Les autorités reçoivent des militants du monde entier et en même temps répriment des militantrs marocains.
Les frictions se sont multipliées ces derniers mois au Maroc entre les autorités et des ONG, locales et internationales, alors que le royaume s'apprête pourtant à accueillir à l'automne un Forum mondial des droits de l'Homme.
La dernière escarmouche est intervenue cette semaine avec l'interdiction d'un rendez-vous organisé par Amnesty International. Les autorités ont fait valoir l'absence de démarches administratives adéquates, une affirmation réfutée par l'ONG londonienne.
Le "16e camp de la jeunesse" devait se dérouler du 1er au 7 septembre à Bouznika (nord-ouest) et permettre à une quarantaine de jeunes d'Europe et du monde arabe d'échanger autour de diverses thématiques, dont les "moyens d'enrayer la torture et les mauvais traitements".
"Cette interdiction est sans précédent", affirme à l'AFP Mohammed Sektaoui, directeur de la section locale d'Amnesty.
Liée ou pas, elle intervient alors que les autorités du royaume, engagées dans la promotion de "vastes réformes démocratiques", ont peu goûté la dernière campagne mondiale de l'ONG contre la torture. Lancée en mai, elle faisait du Maroc un des cinq pays cible, au côté de l'Ouzbékistan ou des Philippines.
Si les responsables marocains ont l'habitude de dénoncer la "partialité" de rapports internationaux --de Reporters sans Frontières (RSF) à Human Rights Watch (HRW)--, la riposte du chef du gouvernement, Abdelilah Benkirane, fustigeant une "volonté de nuire" au royaume, a été d'une rare vigueur.
Interrogé jeudi par l'AFP sur le rassemblement de Bouznika, le porte-parole du gouvernement, Mustapha Khalfi, a pour sa part rétorqué "ne rien avoir à ajouter aux explications officielles" déjà fournies. "Le Maroc ne mène aucune offensive contre les organisations de droits de l'Homme, et interagit au contraire avec elles", a-t-il assuré.
Tel n'est pas l'avis de l'Association marocaine des droits humains (AMDH), la principale organisation indépendante du pays, proche du mouvement du 20-Février, né durant le printemps arabe mais dont les activités ont décliné.
Dès mars, cette ONG avait dénoncé une "campagne" à son égard, publiant une liste d'une vingtaine de membres emprisonnés ou "poursuivis en liberté provisoire".
Depuis, plusieurs de ses "colonies d'été" ont été interdites, selon la presse.
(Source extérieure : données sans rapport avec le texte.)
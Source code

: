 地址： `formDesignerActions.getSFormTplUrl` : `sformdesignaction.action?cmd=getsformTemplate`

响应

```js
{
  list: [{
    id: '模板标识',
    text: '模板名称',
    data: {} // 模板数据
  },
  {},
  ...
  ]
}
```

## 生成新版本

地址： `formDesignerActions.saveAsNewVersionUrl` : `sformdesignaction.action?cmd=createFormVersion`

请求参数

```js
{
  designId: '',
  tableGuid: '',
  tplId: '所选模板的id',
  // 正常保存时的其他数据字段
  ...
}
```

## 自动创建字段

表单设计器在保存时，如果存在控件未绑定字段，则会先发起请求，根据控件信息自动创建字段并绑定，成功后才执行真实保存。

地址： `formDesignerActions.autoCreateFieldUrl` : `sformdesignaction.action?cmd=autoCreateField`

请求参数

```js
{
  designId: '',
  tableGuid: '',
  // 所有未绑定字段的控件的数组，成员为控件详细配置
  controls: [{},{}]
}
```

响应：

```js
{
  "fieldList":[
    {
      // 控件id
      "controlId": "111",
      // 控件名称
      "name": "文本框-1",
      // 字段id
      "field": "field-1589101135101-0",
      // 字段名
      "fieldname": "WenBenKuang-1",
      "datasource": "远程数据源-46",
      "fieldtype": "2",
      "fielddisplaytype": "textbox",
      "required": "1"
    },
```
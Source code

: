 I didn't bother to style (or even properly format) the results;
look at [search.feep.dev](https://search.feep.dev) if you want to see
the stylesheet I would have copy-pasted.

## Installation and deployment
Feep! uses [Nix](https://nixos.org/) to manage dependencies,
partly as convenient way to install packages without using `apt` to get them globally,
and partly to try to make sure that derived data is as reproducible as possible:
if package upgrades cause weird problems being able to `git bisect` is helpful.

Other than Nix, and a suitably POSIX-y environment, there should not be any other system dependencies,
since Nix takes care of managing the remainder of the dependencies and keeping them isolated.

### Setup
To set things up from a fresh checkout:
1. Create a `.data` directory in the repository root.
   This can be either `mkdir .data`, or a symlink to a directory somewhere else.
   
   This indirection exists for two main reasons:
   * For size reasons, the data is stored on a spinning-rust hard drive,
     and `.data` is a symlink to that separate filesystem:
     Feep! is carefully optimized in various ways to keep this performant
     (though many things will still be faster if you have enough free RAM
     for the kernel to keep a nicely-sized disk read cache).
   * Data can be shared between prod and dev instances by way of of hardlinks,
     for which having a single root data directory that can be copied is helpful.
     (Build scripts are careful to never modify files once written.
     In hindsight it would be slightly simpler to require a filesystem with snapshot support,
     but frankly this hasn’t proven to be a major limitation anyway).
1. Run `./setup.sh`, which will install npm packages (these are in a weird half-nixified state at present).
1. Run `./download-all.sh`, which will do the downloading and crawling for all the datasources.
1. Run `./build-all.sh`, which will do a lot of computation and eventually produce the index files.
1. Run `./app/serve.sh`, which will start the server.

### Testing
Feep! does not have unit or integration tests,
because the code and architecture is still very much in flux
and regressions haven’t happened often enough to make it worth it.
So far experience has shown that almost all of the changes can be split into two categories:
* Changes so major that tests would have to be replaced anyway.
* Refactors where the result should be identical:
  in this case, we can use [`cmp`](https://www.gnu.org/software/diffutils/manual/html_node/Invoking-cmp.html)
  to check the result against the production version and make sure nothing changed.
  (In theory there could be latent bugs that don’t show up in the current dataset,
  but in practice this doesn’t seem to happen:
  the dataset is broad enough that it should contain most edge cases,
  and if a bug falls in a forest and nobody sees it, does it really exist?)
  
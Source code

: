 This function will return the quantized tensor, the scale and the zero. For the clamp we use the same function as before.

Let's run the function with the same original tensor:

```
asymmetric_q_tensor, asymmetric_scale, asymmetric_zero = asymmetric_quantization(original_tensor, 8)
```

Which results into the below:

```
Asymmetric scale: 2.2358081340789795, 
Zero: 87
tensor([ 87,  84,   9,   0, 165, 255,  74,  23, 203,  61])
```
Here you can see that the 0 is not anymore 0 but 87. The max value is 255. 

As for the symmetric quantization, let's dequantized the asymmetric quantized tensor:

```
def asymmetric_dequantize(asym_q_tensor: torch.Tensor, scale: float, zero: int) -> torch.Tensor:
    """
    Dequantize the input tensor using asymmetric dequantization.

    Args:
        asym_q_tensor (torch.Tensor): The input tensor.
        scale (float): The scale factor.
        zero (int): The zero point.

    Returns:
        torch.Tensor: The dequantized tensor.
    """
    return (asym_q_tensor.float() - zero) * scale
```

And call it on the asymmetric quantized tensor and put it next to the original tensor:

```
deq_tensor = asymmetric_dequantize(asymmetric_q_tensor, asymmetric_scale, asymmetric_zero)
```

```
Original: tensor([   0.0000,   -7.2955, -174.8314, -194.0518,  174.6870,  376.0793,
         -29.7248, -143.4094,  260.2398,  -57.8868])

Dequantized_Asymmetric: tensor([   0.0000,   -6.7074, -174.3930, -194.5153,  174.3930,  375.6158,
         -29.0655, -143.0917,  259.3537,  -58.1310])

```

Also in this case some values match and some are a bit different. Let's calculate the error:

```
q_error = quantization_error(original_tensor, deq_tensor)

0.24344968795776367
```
Un peu plus tôt, une vive polémique avait éclaté entre des associations (dont l'AMDH) et le ministre de l'Intérieur, Mohamed Hassad, après que ce dernier eut accusé des ONG de servir un agenda étranger --se référant à leurs financements-- et d'affaiblir la lutte contre le "terrorisme".
"Discours unique"
Ces propos marquent "un retour à d'anciennes pratiques et visent à imposer un discours unique. Nous ne ferons pas partie de la chorale qui chante les louanges des +vénérables réalisations+ de l'Etat, ça n'est pas notre rôle", commente le président de l'AMDH, Ahmed el Haij.
A ce jour, la grande majorité des ONG ne connait pas de difficulté à travailler légalement au Maroc. Mais des cas particuliers existent, au-delà des dossiers de longue haleine que constituent les associations indépendantistes sahraouies et la mouvance islamiste Justice et Bienfaisance ("Al Adl wal Ihsane", interdite mais tolérée).
Dédiée à la défense de la liberté d'expression, Freedom now a récemment vu toutes ses démarches d'inscription refusées en préfecture. Sa plainte en justice a ensuite été rejetée.
Parmi ses dirigeants figure Ali Anouzla, responsable du site arabophone indépendant Lakome, emprisonné l'an dernier pour "incitation au terrorisme" après la publication d'un lien vers une vidéo inédite d'Al-Qaïda sur le Maroc.
Remis en liberté après une vaste mobilisation, ce journaliste connu pour ses prises de position critiques envers le pouvoir reste inculpé et risque 20 ans de prison.
"Comment les autorités peuvent-elles s'apprêter à recevoir des militants du monde entier et en même temps revenir à certaines pratiques envers des représentants marocains?", s'interroge Ahmed el Haij.
Plusieurs milliers de personnes participeront fin novembre au 2e Forum international des droits de l'Homme à Marrakech. En déplacement cette semaine en Argentine, le président du conseil national des droits de l'Homme (CNDH), Driss el Yazami, a estimé qu'il constituerait "un jalon fondamental de la coopération sud-sud".
Organisme officiel, le CNDH est à l'origine de plusieurs décisions des autorités marocaines, ces derniers mois, dans le domaine des droits humains, comme l'abandon des poursuites de civils devant des juridictions militaires.